• _TASK_: Your task is to copy the stretch of lines in the records below that begins with the line containing "## Step 2: QC" and ends with the line containing "1. Map ENSEMBL", exactly as written, with nothing added.

————

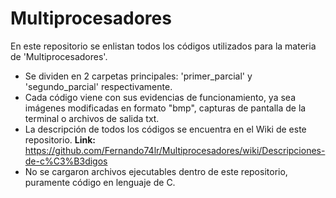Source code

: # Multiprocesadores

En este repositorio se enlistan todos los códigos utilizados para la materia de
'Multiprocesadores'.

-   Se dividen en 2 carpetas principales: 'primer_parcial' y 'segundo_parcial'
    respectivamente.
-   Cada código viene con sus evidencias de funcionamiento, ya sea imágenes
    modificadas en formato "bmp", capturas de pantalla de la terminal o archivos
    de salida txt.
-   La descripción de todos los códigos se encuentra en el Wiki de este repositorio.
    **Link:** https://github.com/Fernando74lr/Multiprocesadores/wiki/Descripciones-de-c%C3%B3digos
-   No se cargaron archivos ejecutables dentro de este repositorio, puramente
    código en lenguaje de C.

————

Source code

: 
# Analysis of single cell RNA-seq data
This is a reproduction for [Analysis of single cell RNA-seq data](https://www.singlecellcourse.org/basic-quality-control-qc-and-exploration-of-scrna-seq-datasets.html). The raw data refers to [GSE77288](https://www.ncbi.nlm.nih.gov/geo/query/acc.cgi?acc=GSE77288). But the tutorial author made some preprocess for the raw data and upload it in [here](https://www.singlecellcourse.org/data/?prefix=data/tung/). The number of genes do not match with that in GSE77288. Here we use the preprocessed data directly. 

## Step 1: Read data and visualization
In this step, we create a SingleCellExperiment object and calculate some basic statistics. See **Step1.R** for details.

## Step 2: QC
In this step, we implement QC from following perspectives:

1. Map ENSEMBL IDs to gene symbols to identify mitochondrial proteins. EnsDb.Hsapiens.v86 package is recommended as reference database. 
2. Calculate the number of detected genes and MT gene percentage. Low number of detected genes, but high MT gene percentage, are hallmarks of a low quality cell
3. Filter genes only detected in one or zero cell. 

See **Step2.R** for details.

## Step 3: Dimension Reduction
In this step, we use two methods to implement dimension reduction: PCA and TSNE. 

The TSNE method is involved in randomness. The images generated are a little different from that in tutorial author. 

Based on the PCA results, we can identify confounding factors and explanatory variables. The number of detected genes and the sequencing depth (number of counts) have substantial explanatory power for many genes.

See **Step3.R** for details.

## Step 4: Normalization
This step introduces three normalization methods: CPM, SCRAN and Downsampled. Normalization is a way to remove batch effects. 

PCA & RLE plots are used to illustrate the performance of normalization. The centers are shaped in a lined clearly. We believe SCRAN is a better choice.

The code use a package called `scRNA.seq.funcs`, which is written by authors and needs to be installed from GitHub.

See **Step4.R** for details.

————

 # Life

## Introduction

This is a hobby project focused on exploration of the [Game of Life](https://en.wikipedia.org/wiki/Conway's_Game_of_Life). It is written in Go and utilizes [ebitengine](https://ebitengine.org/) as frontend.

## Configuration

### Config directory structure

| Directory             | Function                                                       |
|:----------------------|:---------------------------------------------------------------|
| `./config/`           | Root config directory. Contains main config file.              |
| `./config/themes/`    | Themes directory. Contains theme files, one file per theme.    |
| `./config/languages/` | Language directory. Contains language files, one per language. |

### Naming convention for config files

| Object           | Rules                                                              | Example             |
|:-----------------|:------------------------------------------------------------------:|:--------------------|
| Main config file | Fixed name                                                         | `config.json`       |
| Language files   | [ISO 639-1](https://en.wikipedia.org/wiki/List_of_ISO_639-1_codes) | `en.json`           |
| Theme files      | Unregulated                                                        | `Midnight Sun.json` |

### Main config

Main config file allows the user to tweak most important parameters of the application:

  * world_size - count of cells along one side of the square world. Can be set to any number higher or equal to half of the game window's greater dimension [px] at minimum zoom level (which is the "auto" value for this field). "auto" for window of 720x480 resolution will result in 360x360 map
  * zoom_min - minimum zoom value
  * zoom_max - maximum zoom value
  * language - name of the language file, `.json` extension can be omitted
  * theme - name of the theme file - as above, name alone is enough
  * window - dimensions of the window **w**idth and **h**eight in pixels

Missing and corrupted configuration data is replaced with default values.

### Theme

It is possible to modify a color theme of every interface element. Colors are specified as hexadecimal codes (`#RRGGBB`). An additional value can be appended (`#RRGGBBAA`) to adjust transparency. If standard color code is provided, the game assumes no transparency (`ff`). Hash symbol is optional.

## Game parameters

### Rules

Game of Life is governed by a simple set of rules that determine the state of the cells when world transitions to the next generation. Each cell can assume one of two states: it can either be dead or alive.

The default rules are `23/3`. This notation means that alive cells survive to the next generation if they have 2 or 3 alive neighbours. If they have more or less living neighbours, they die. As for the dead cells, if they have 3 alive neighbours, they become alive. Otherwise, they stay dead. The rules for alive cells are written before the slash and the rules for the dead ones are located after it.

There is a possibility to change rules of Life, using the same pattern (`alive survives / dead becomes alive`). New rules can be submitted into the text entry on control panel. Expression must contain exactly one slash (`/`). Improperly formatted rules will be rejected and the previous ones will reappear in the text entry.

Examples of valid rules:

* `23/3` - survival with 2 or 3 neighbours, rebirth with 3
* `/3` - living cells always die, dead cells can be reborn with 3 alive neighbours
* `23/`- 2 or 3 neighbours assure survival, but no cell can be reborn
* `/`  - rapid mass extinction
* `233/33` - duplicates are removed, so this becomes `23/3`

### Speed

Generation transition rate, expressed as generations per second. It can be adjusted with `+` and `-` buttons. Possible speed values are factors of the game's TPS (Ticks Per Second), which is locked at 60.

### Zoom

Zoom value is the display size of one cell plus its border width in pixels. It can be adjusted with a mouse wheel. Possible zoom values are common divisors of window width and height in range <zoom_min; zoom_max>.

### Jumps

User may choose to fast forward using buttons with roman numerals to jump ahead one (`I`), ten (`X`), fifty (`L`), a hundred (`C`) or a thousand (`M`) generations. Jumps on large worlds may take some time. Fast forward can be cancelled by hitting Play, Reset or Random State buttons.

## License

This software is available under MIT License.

————

• _EXERCISE SOLUTION_:
## Step 2: QC
In this step, we implement QC from following perspectives:

1. Map ENSEMBL IDs to gene symbols to identify mitochondrial proteins. EnsDb.Hsapiens.v86 package is recommended as reference database. 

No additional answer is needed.